Quote:four illusory duplicates that either run off in opposite directions or perform other plausible actions that could draw enemy attention away from her.They go do distracting things on their own is how I interpret that. There's no hint that you control them or that you could make them do anything more practical.
Either way, since you don't have to concentrate it doesn't keep you from attacking anything.
I can see this too, and don't think there is really anything wrong with that either. Well, other than that the first round is spent withdrawing, so you'd only get two rounds of attacking while invisible.

ohako |
ohako wrote:
'Hisss, I thought I turned this poor shlub to stone, but now there's 4 of him running off in different directions....ahh...I think I'll just swing my hammer around where I thought I stoned him.'Very metagamey unless you can make a Knowledge arcana roll good enough to know that that kind of ring exist.
A more credible reaction from a reasonably intelligent guy: "Damn, it is some kind of modified mirror image, one is true and the other decoys. I make a perception check, some of those guys are leaving tracks or making noises?"
Sure , if you have used a single target spell and you know it has worked (and the rules say: "Likewise, if a creature's saving throw succeeds against a targeted spell, you sense that the spell...
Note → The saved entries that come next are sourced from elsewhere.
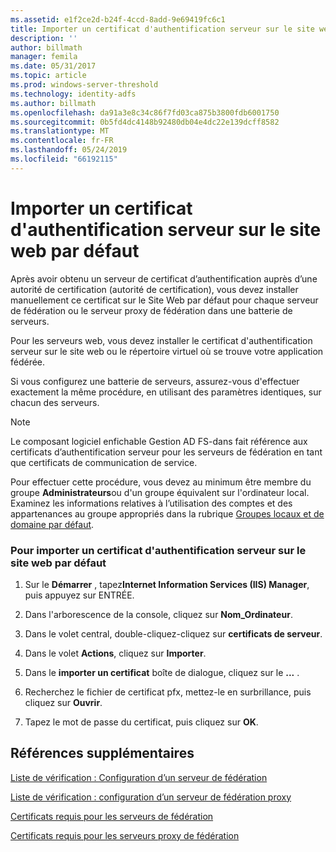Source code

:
 ```yaml
---
ms.assetid: e1f2ce2d-b24f-4ccd-8add-9e69419fc6c1
title: Importer un certificat d'authentification serveur sur le site web par défaut
description: ''
author: billmath
manager: femila
ms.date: 05/31/2017
ms.topic: article
ms.prod: windows-server-threshold
ms.technology: identity-adfs
ms.author: billmath
ms.openlocfilehash: da91a3e8c34c86f7fd03ca875b3800fdb6001750
ms.sourcegitcommit: 0b5fd4dc4148b92480db04e4dc22e139dcff8582
ms.translationtype: MT
ms.contentlocale: fr-FR
ms.lasthandoff: 05/24/2019
ms.locfileid: "66192115"
---
```

# <a name="import-a-server-authentication-certificate-to-the-default-web-site"></a>Importer un certificat d'authentification serveur sur le site web par défaut

Après avoir obtenu un serveur de certificat d’authentification auprès d’une autorité de certification \(autorité de certification\), vous devez installer manuellement ce certificat sur le Site Web par défaut pour chaque serveur de fédération ou le serveur proxy de fédération dans une batterie de serveurs.  
  
Pour les serveurs web, vous devez installer le certificat d'authentification serveur sur le site web ou le répertoire virtuel où se trouve votre application fédérée.  
  
Si vous configurez une batterie de serveurs, assurez-vous d'effectuer exactement la même procédure, en utilisant des paramètres identiques, sur chacun des serveurs.  
  
> [!NOTE]  
> Le composant logiciel enfichable Gestion AD FS\-dans fait référence aux certificats d’authentification serveur pour les serveurs de fédération en tant que certificats de communication de service.  
  
Pour effectuer cette procédure, vous devez au minimum être membre du groupe **Administrateurs**ou d'un groupe équivalent sur l'ordinateur local.  Examinez les informations relatives à l’utilisation des comptes et des appartenances au groupe appropriés dans la rubrique [Groupes locaux et de domaine par défaut](https://go.microsoft.com/fwlink/?LinkId=83477).   
  
### <a name="to-import-a-server-authentication-certificate-to-the-default-web-site"></a>Pour importer un certificat d'authentification serveur sur le site web par défaut  
  
1.  Sur le **Démarrer** , tapez**Internet Information Services \(IIS\) Manager**, puis appuyez sur ENTRÉE.  
  
2.  Dans l'arborescence de la console, cliquez sur **Nom_Ordinateur**.  
  
3.  Dans le volet central, double-cliquez\-cliquez sur **certificats de serveur**.  
  
4.  Dans le volet **Actions**, cliquez sur **Importer**.  
  
5.  Dans le **importer un certificat** boîte de dialogue, cliquez sur le **...** .  
  
6.  Recherchez le fichier de certificat pfx, mettez-le en surbrillance, puis cliquez sur **Ouvrir**.  
  
7.  Tapez le mot de passe du certificat, puis cliquez sur **OK**.  
  
## <a name="additional-references"></a>Références supplémentaires  
[Liste de vérification : Configuration d’un serveur de fédération](Checklist--Setting-Up-a-Federation-Server.md)  
  
[Liste de vérification : configuration d’un serveur de fédération proxy](Checklist--Setting-Up-a-Federation-Server-Proxy.md)  
  
[Certificats requis pour les serveurs de fédération](https://technet.microsoft.com/library/dd807040.aspx)  
  
[Certificats requis pour les serveurs proxy de fédération](https://technet.microsoft.com/library/dd807054.aspx)  
   
  


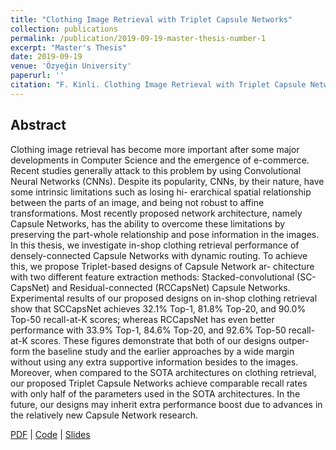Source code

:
 ```yaml
---
title: "Clothing Image Retrieval with Triplet Capsule Networks"
collection: publications
permalink: /publication/2019-09-19-master-thesis-number-1
excerpt: "Master's Thesis"
date: 2019-09-19
venue: 'Özyeğin University'
paperurl: ''
citation: "F. Kinli. Clothing Image Retrieval with Triplet Capsule Networks. (Master's thesis, Özyeğin University, Istanbul, Turkey), 2019."
---
```


## Abstract

Clothing image retrieval has become more important after some major developments in Computer Science and the emergence of e-commerce. Recent studies generally attack to this problem by using Convolutional Neural Networks (CNNs). Despite its popularity, CNNs, by their nature, have some intrinsic limitations such as losing hi- erarchical spatial relationship between the parts of an image, and being not robust to affine transformations. Most recently proposed network architecture, namely Capsule Networks, has the ability to overcome these limitations by preserving the part-whole relationship and pose information in the images. In this thesis, we investigate in-shop clothing retrieval performance of densely-connected Capsule Networks with dynamic routing. To achieve this, we propose Triplet-based designs of Capsule Network ar- chitecture with two different feature extraction methods: Stacked-convolutional (SC- CapsNet) and Residual-connected (RCCapsNet) Capsule Networks. Experimental results of our proposed designs on in-shop clothing retrieval show that SCCapsNet achieves 32.1% Top-1, 81.8% Top-20, and 90.0% Top-50 recall-at-K scores; whereas RCCapsNet has even better performance with 33.9% Top-1, 84.6% Top-20, and 92.6% Top-50 recall-at-K scores. These figures demonstrate that both of our designs outper- form the baseline study and the earlier approaches by a wide margin without using any extra supportive information besides to the images. Moreover, when compared to the SOTA architectures on clothing retrieval, our proposed Triplet Capsule Networks achieve comparable recall rates with only half of the parameters used in the SOTA architectures. In the future, our designs may inherit extra performance boost due to advances in the relatively new Capsule Network research.


[PDF][msc-thesis] |
[Code](https://github.com/birdortyedi/image-retrieval-with-capsules) |
[Slides][msc-slides]

[msc-thesis]: files/msc-thesis.pdf
[msc-slides]: files/msc-def-slides.pdf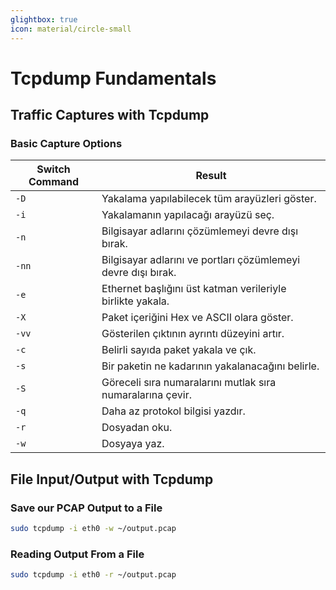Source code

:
 ```yaml
---
glightbox: true
icon: material/circle-small
---
```


# Tcpdump Fundamentals

## Traffic Captures with Tcpdump

### Basic Capture Options

| Switch Command | Result |
|---|---|
| `-D` | Yakalama yapılabilecek tüm arayüzleri göster. |
| `-i` | Yakalamanın yapılacağı arayüzü seç. |
| `-n` | Bilgisayar adlarını çözümlemeyi devre dışı bırak. |
| `-nn` | Bilgisayar adlarını ve portları çözümlemeyi devre dışı bırak. |
| `-e` | Ethernet başlığını üst katman verileriyle birlikte yakala. |
| `-X` | Paket içeriğini Hex ve ASCII olara göster. |
| `-vv` | Gösterilen çıktının ayrıntı düzeyini artır. |
| `-c` | Belirli sayıda paket yakala ve çık. |
| `-s` | Bir paketin ne kadarının yakalanacağını belirle. |
| `-S` | Göreceli sıra numaralarını mutlak sıra numaralarına çevir. |
| `-q` | Daha az protokol bilgisi yazdır. |
| `-r` | Dosyadan oku. |
| `-w` | Dosyaya yaz. |

## File Input/Output with Tcpdump

### Save our PCAP Output to a File

```bash
sudo tcpdump -i eth0 -w ~/output.pcap
```

### Reading Output From a File

```bash
sudo tcpdump -i eth0 -r ~/output.pcap
```

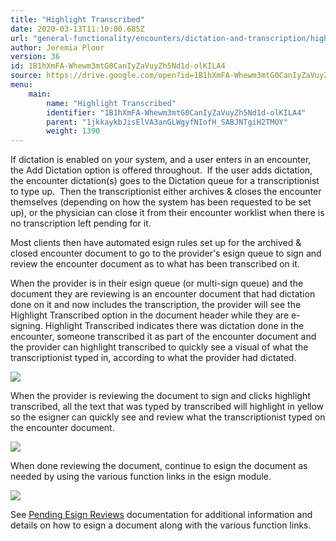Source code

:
 ```yaml
---
title: "Highlight Transcribed"
date: 2020-03-13T11:10:00.685Z
url: "general-functionality/encounters/dictation-and-transcription/highlight-transcribed.html"
author: Jeremia Ploor
version: 36
id: 1B1hXmFA-Whewm3mtG0CanIyZaVuyZh5Nd1d-olKILA4
source: https://drive.google.com/open?id=1B1hXmFA-Whewm3mtG0CanIyZaVuyZh5Nd1d-olKILA4
menu:
    main:
        name: "Highlight Transcribed"
        identifier: "1B1hXmFA-Whewm3mtG0CanIyZaVuyZh5Nd1d-olKILA4"
        parent: "1jkkaykbJisElVA3anGLWgyfNIofH_SABJNTgiH2TMOY"
        weight: 1390
---
```

If dictation is enabled on your system, and a user enters in an encounter, the Add Dictation option is offered throughout.  If the user adds dictation, the encounter dictation(s) goes to the Dictation queue for a transcriptionist to type up.  Then the transcriptionist either archives & closes the encounter themselves (depending on how the system has been requested to be set up), or the physician can close it from their encounter worklist when there is no transcription left pending for it.

Most clients then have automated esign rules set up for the archived & closed encounter document to go to the provider's esign queue to sign and review the encounter document as to what has been transcribed on it.

When the provider is in their esign queue (or multi-sign queue) and the document they are reviewing is an encounter document that had dictation done on it and now includes the transcription, the provider will see the Highlight Transcribed option in the document header while they are e-signing. Highlight Transcribed indicates there was dictation done in the encounter, someone transcribed it as part of the encounter document and the provider can highlight transcribed to quickly see a visual of what the transcriptionist typed in, according to what the provider had dictated.



![](../../../external_files/3093eefb8854fe36bf99a5940fb2b4c9.png)



When the provider is reviewing the document to sign and clicks highlight transcribed, all the text that was typed by transcribed will highlight in yellow so the esigner can quickly see and review what the transcriptionist typed on the encounter document.



![](../../../external_files/26cd27346288a8f7f5e19721f8b974f5.png)



When done reviewing the document, continue to esign the document as needed by using the various function links in the esign module.



![](../../../external_files/240b24b77926907e6bc6978677888245.png)



See [Pending Esign Reviews](../../e-sign-electronic-signature/pending-e-sign-reviews.html) documentation for additional information and details on how to esign a document along with the various function links.



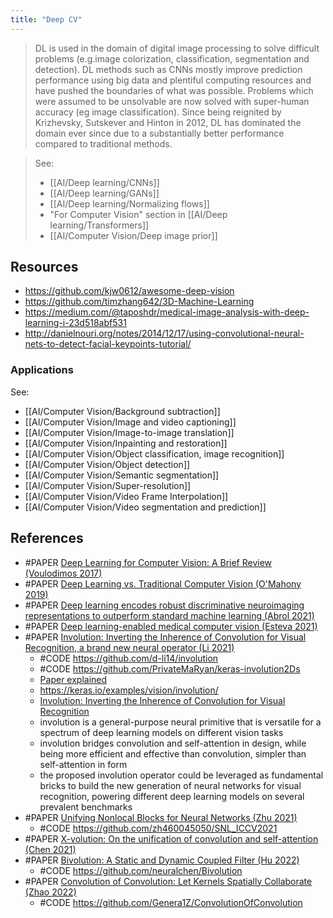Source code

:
 ```yaml
---
title: "Deep CV"
---
```


> DL is used in the domain of digital image processing to solve difficult problems (e.g.image colorization, classification, segmentation and  detection). DL methods such as CNNs mostly improve prediction performance using big data and plentiful computing resources and have pushed the boundaries of what was possible. Problems which were assumed to be unsolvable are now solved with super-human accuracy (eg image classification). Since being reignited by Krizhevsky, Sutskever and Hinton in 2012, DL has dominated the domain ever since due to a substantially better performance compared to traditional methods.

> See:
> - [[AI/Deep learning/CNNs]]
> - [[AI/Deep learning/GANs]]
> - [[AI/Deep learning/Normalizing flows]] 
> - "For Computer Vision" section in [[AI/Deep learning/Transformers]]
> - [[AI/Computer Vision/Deep image prior]]


## Resources
- https://github.com/kjw0612/awesome-deep-vision
- https://github.com/timzhang642/3D-Machine-Learning
- https://medium.com/@taposhdr/medical-image-analysis-with-deep-learning-i-23d518abf531
- http://danielnouri.org/notes/2014/12/17/using-convolutional-neural-nets-to-detect-facial-keypoints-tutorial/

### Applications
See:
- [[AI/Computer Vision/Background subtraction]]
- [[AI/Computer Vision/Image and video captioning]] 
- [[AI/Computer Vision/Image-to-image translation]]
- [[AI/Computer Vision/Inpainting and restoration]]
- [[AI/Computer Vision/Object classification, image recognition]]
- [[AI/Computer Vision/Object detection]]
- [[AI/Computer Vision/Semantic segmentation]]
- [[AI/Computer Vision/Super-resolution]]
- [[AI/Computer Vision/Video Frame Interpolation]]
- [[AI/Computer Vision/Video segmentation and prediction]]

## References
- #PAPER [Deep Learning for Computer Vision: A Brief Review (Voulodimos 2017)](https://www.hindawi.com/journals/cin/2018/7068349/)
- #PAPER [Deep Learning vs. Traditional Computer Vision (O'Mahony 2019)](https://arxiv.org/abs/1910.13796)
- #PAPER [Deep learning encodes robust discriminative neuroimaging representations to outperform standard machine learning (Abrol 2021)](https://www.nature.com/articles/s41467-020-20655-6)
- #PAPER [Deep learning-enabled medical computer vision (Esteva 2021)](https://www.nature.com/articles/s41746-020-00376-2)
- #PAPER [Involution: Inverting the Inherence of Convolution for Visual Recognition, a brand new neural operator (Li 2021)](https://arxiv.org/abs/2103.06255)
	- #CODE https://github.com/d-li14/involution
	- #CODE https://github.com/PrivateMaRyan/keras-involution2Ds
	- [Paper explained](https://www.youtube.com/watch?v=pH2jZun8MoY)
	- https://keras.io/examples/vision/involution/
	- [Involution: Inverting the Inherence of Convolution for Visual Recognition](https://medium.com/analytics-vidhya/involution-a-step-towards-a-new-generation-of-neural-networks-for-visual-recognition-3b8ad75eb818)
	- involution is a general-purpose neural primitive that is versatile for a spectrum of deep learning models on different vision tasks
	- involution bridges convolution and self-attention in design, while being more efficient and effective than convolution, simpler than self-attention in form
	- the proposed involution operator could be leveraged as fundamental bricks to build the new generation of neural networks for visual recognition, powering different deep learning models on several prevalent benchmarks
- #PAPER [Unifying Nonlocal Blocks for Neural Networks (Zhu 2021)](https://arxiv.org/abs/2108.02451v3)
	- #CODE https://github.com/zh460045050/SNL_ICCV2021
- #PAPER [X-volution: On the unification of convolution and self-attention (Chen 2021)](https://arxiv.org/pdf/2106.02253)
- #PAPER [Bivolution: A Static and Dynamic Coupled Filter (Hu 2022)](https://aaai-2022.virtualchair.net/poster_aaai2015)
	- #CODE https://github.com/neuralchen/Bivolution	
- #PAPER [Convolution of Convolution: Let Kernels Spatially Collaborate (Zhao 2022)](https://www.semanticscholar.org/paper/Convolution-of-Convolution%3A-Let-Kernels-Spatially-Zhao-Li/87e0f7adce75bac24f944f0b8fb7e2441b36cfb4)
	- #CODE https://github.com/Genera1Z/ConvolutionOfConvolution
I'm on the fence on this one actually. A reasonable dude would say, 'Some of these are illusionary duplicates'. I think just thinking that is enough interaction to warrant a save, and I don't think you save against them one at a time, you save against all or none.
If I could tell my illusionary duplicates anything, it would be this: move in the same square. Either they would be able to react to getting hit by having one of them pop and the rest make ouchie noises, or if they blur a little it ends up just looking like mirror image (which can't be disbelieved).
The biggest tell the illusions are fake is this guy.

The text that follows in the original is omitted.